Those class members who work or worked for defendants in Wisconsin seek an award of fees under § 109.03(6) of the Wisconsin Statutes. That section provides that "[i]n an action by an employee or the department against the employer on a wage claim, no security for payment of costs is required. In any such proceeding the court may allow the prevailing party, in addition to all other costs, a reasonable sum for expenses." Defendants do not advance any specific argument against an award of fees under this statute and it is undisputed by defendants that "expenses" for purposes of § 109.03(6) has been interpreted to include an award for attorney fees. Tennyson v. School Dist. of Menomonie Area, 606 N.W.2d 594, 605 n. 4 (Wis. App. 1999). Defendants simply point out that the Wisconsin statute is discretionary. While it is true that the statute does not require an award of fees, the court appropriately exercises its discretion when an award will further the purposes of the statute, including encouraging employers to promptly pay wages when due. See Jackman v. WMAC Inv. Corp., 610 F. Supp. 290, 291 (C.D. Wis. 1985), aff'd, 809 F.2d 377, 384 (7th Cir. 1987) (court appropriately exercised its discretion under § 109.03(6) by concluding that an award of fees would further the objectives of the statute).

The court cannot discern any reason not to award fees to the Wisconsin class members. The statute on its face is broad enough to encompass not only claims under the wage payment statute itself but also breach of contract claims based on unpaid wages. See Jacobson v. American Tool Companies, 588 N.W.2d 67, 69, 74-75 (Wis. Ct. App. 1998) (affirming trial court's award of fees to plaintiff under § 109.03(6) where trial court found in favor of plaintiff on breach of contract claim but found in favor of defendant on plaintiff's statutory wage payment claim).
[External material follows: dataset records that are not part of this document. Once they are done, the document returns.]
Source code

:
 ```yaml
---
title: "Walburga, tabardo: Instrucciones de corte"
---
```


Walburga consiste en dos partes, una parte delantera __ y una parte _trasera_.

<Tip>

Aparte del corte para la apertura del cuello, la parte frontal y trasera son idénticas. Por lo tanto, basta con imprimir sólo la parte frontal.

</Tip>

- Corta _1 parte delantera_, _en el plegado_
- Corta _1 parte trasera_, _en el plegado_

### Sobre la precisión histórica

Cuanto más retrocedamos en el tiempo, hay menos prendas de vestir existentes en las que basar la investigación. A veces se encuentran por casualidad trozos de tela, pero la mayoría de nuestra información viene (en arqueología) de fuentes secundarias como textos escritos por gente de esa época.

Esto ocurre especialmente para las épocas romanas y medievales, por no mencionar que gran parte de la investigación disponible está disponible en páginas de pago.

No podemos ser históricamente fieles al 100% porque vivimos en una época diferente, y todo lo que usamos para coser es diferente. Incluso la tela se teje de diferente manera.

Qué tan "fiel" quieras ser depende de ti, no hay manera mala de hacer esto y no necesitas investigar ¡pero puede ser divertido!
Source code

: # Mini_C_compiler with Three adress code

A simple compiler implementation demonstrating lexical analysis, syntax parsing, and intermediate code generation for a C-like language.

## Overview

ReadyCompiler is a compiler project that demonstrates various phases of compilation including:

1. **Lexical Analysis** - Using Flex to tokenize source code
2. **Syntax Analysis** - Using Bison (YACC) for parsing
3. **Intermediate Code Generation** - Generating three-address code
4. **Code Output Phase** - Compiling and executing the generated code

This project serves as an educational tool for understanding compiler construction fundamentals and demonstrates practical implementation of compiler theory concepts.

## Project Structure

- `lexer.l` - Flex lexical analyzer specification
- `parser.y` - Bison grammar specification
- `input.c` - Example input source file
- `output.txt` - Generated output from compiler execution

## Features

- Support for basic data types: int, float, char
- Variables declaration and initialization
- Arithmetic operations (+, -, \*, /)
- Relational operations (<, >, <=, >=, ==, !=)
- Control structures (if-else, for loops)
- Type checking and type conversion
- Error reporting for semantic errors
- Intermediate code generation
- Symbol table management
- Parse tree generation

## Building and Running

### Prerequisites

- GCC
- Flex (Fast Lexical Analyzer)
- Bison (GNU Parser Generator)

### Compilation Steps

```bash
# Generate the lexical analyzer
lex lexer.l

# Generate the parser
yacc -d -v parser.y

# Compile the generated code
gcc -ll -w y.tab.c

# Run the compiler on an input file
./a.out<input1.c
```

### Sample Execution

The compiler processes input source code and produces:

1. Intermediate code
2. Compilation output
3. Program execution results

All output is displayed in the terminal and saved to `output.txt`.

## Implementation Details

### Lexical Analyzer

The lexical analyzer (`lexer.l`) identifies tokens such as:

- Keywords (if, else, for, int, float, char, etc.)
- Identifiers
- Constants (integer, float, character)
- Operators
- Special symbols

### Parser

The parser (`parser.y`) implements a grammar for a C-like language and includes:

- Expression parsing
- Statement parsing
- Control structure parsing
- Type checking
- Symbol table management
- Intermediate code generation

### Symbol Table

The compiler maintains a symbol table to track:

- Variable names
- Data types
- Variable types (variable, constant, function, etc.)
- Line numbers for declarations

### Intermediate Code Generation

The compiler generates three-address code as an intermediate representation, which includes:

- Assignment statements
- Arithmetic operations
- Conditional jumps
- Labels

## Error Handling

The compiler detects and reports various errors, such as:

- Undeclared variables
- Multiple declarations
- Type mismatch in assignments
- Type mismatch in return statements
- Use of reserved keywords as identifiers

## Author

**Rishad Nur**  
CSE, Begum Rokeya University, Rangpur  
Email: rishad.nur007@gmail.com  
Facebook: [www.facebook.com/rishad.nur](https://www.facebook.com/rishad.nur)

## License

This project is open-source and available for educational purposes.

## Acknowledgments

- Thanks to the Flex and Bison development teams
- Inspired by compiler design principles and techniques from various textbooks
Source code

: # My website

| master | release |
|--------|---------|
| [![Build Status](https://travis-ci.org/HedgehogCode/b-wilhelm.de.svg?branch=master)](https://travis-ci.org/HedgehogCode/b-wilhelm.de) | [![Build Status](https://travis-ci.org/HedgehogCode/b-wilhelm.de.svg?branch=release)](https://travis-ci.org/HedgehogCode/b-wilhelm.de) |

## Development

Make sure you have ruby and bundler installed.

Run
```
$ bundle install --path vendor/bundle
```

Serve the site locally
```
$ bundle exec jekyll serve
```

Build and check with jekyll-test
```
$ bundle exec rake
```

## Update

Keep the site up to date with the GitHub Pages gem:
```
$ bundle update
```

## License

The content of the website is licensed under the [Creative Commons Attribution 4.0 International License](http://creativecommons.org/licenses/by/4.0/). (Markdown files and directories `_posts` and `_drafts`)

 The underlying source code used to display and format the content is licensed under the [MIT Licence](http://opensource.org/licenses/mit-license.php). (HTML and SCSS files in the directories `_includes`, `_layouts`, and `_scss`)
Because the parties here asserted breach of contract claims (in addition to claims under Wisconsin's wage payment law) and settled for the "contract value" of their claims, the fact that the settlement agreement does not expressly attribute payments or wages to the Wisconsin wage payment law (or, stated another way, that plaintiffs may not be able to establish that they recovered under the Wisconsin wage payment law) is of no consequence. Finally, as explained above in connection with the Florida class members, the fact that the parties settled their dispute by private agreement does not extinguish plaintiffs' prevailing party status because the court has formally approved the settlement and has entered judgment incorporating the terms of that settlement and retaining jurisdiction over the case. In sum, the court will exercise its discretion and will award fees, as described more fully below, to the Wisconsin class members under § 109.03(6).

E. New York

Those class members who work or worked for defendants in New York seek an award of fees under § 198 of the New York State Labor Law (NYLL), which provides that "[i]n any action instituted in the courts upon a wage claim by an employee . . . in which the employee prevails, the court shall allow such employee reasonable attorney's fees and, upon a finding that the employer's failure to pay the wage required by this article was willful, an additional amount as liquidated damages equal to twenty-five percent of the total amount of the wages found to be due." New York's highest court has determined that the plain language, legislative history and purpose of § 198 "all indicate that the intent of the statute is that the attorney's fees remedy provided therein is limited to wage claims based upon violations of one or more of the substantive provisions of Labor Law article 6." Gottlieb v. Kenneth D. Laub Co., 626 N.E.2d 29, 30 (N.Y. 1993). More specifically, New York courts have held that § 198 must be narrowly construed and is not intended to provide a remedy for the "successful prosecution" of a breach of contract claim. Id. at 32-33. In other words, the attorneys' fees remedy under § 198 is available only to an employee who "prevails" on a claim founded on the substantive provisions of Labor Law article 6. See id. at 33.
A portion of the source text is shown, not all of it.